Bursts of gunfire were heard as the militants went through the hotel room by room and floor by floor, one senior security source and a witness told Reuters.

Some people were freed by the attackers after showing they could recite verses from the Koran, while others managed to escape or were brought out by security forces.

One of the rescued hostages, celebrated Guinean singer Sיkouba "Bambino" Diabate, said he had overheard two of the assailants speaking English as they searched an adjacent room.

"We heard shots coming from the reception area. I didn't dare go out of my room because it felt like this wasn't just simple pistols - these were shots from military weapons," Diabate told Reuters by phone.

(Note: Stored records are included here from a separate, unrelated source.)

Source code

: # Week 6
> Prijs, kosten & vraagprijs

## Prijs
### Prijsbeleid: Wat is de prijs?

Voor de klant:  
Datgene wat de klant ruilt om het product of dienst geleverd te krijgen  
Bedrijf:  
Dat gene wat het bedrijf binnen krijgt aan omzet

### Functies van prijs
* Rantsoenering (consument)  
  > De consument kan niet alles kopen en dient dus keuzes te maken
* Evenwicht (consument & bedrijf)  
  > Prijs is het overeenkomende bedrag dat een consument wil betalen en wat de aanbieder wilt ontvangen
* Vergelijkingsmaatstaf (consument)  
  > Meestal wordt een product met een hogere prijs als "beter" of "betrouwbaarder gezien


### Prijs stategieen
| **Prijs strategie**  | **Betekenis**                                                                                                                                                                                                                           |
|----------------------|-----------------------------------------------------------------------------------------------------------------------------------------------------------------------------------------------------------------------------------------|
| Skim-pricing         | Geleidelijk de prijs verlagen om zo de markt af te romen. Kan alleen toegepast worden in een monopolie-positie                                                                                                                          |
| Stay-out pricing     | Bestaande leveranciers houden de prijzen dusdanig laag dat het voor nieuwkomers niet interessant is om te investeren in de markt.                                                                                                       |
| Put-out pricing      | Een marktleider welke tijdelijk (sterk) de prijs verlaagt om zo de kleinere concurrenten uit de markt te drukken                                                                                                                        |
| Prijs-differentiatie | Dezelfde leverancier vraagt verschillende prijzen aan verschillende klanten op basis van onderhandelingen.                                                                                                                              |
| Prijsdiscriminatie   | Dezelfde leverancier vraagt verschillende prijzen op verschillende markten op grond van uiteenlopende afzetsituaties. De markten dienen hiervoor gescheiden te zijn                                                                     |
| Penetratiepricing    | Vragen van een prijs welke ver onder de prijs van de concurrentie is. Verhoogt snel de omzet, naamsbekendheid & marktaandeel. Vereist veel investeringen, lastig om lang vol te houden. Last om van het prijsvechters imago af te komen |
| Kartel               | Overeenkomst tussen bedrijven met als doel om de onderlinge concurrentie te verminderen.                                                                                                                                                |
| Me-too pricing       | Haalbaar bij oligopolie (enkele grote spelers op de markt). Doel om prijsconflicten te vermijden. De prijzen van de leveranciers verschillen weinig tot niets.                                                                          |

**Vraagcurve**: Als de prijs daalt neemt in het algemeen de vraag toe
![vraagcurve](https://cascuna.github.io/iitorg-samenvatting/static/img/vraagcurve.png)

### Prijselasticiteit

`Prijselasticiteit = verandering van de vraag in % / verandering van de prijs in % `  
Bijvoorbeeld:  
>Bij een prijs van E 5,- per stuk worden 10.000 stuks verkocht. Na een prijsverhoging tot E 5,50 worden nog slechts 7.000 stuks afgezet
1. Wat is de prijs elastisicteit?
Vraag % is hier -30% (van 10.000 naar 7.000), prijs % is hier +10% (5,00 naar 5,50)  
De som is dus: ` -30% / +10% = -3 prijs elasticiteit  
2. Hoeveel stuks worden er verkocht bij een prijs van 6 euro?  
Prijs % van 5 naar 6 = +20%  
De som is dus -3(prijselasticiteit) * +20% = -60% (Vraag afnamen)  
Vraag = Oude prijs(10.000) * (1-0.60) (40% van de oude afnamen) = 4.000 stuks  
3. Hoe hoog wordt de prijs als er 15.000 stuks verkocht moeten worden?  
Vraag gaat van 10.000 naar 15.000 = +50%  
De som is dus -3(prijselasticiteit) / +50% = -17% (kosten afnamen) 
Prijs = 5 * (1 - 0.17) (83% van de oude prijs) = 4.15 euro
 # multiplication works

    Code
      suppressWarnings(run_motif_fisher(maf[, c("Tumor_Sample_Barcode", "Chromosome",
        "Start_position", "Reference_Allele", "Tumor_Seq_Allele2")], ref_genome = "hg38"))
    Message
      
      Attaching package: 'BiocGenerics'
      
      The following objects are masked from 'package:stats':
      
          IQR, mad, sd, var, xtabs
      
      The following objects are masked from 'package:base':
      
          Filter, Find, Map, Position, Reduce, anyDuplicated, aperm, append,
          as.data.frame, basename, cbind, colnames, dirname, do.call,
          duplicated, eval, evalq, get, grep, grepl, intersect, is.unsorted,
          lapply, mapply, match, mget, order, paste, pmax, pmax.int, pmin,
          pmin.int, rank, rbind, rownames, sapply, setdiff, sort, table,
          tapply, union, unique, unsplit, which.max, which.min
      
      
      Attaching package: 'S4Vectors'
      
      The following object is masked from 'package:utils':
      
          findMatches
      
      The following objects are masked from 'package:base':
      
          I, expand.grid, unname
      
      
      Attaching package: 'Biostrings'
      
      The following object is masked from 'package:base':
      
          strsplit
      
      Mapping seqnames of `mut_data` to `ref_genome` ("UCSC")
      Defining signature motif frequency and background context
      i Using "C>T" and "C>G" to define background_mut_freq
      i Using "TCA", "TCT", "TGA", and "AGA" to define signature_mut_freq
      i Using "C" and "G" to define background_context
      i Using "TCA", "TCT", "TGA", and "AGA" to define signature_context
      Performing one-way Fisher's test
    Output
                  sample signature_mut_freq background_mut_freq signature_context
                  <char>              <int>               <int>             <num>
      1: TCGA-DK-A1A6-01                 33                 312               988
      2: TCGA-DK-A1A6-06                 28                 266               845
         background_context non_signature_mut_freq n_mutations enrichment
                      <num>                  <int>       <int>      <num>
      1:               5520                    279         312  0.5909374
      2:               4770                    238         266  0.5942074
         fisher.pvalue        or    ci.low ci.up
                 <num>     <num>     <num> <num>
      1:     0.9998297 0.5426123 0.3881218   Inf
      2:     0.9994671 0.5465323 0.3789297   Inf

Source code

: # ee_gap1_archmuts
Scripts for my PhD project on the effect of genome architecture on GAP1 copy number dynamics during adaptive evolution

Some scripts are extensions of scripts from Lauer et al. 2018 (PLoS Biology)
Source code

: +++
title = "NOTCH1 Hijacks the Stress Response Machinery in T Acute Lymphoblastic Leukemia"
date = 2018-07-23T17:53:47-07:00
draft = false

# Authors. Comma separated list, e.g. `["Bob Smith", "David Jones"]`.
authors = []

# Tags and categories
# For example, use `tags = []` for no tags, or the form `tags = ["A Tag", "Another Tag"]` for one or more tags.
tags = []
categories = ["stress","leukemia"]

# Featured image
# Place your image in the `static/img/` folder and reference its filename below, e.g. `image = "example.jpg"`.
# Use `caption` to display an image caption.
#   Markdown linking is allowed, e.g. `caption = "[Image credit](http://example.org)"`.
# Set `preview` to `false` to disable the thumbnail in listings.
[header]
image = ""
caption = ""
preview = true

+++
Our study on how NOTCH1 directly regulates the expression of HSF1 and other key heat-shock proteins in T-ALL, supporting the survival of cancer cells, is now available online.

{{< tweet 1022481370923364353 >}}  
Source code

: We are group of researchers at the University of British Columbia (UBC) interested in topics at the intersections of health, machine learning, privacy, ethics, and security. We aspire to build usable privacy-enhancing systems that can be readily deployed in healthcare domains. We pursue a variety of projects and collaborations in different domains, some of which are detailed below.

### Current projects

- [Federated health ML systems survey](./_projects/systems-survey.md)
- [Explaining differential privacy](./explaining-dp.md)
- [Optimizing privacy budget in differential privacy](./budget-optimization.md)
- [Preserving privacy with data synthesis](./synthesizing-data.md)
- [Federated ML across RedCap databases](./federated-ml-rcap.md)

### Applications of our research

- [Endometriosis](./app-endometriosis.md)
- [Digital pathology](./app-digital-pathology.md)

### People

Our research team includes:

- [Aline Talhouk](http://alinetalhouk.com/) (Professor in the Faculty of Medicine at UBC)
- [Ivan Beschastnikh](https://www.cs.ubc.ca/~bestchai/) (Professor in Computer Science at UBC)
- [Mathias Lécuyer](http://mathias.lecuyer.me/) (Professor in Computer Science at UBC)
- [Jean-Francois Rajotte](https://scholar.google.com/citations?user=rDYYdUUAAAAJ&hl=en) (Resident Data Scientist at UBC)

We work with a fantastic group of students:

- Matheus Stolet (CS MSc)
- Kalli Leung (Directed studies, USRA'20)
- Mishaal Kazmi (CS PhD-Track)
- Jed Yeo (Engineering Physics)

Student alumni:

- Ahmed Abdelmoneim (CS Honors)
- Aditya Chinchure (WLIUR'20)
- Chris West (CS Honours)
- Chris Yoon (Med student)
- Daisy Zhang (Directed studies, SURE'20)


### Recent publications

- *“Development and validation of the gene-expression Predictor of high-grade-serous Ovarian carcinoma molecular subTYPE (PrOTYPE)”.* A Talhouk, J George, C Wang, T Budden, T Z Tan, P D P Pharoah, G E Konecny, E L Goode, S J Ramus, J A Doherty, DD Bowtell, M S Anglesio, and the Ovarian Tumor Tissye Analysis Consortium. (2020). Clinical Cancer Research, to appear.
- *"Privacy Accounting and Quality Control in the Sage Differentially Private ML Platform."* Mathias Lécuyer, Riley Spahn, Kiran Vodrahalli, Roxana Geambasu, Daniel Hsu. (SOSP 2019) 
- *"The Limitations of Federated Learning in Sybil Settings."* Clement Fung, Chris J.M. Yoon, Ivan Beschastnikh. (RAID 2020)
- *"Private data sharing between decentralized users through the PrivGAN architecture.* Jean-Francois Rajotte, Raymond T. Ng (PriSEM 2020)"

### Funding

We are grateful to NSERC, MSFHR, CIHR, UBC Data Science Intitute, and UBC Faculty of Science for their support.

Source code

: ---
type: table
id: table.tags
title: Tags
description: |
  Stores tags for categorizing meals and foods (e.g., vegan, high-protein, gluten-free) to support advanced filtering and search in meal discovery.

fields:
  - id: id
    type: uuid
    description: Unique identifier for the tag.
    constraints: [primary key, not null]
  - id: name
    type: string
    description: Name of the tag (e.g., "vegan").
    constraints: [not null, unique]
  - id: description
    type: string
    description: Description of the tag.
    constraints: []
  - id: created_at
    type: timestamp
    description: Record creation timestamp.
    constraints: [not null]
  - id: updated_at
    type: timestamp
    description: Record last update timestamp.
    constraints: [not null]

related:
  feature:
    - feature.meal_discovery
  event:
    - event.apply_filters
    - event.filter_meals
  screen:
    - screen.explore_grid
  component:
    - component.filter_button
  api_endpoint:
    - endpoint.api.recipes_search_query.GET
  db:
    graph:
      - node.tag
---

"The attackers went into the room next to mine. I stayed still, hidden under the bed, not making a noise," he said. "I heard them say in English 'Did you load it?', 'Let's go'."

Twelve Air France flight crew members were in the hotel but all were brought out safely, the French national carrier said.

A Turkish official said five of seven Turkish Airlines staff had also managed to flee. The Chinese state news agency Xinhua said three Chinese citizens had been killed in the attack.

Only two attackers? 

Northern Mali was occupied by Islamist fighters, some with links to Al-Qaida, for most of 2012. They were driven out by a French-led military operation, but violence has continued in Bamako and central Mali on the southern reaches of the Sahara.

One security source said as many as 10 gunmen had stormed the building, although the company that runs the hotel, Rezidor Group, said it understood there were only two attackers.

Al Mourabitoun has claimed responsibility for a number of attacks, including an assault on a hotel in the town of Sevare, 600 km (375 miles) northeast of Bamako, in August in which 17 people including five UN staff were killed.

One of its leaders is Belmokhtar, blamed for a large-scale assault on an Algerian gas field in 2013 and a major figure in insurgencies across North Africa.

In the wake of last week's Paris attacks, an Islamic State militant in Syria told Reuters the organization viewed France's military intervention in Mali as another reason to attack France and French interests.

"This is just the beginning. We also haven't forgotten what happened in Mali," said the non-Syrian fighter, who was contacted online by Reuters. "The bitterness from Mali, the arrogance of the French, will not be forgotten at all."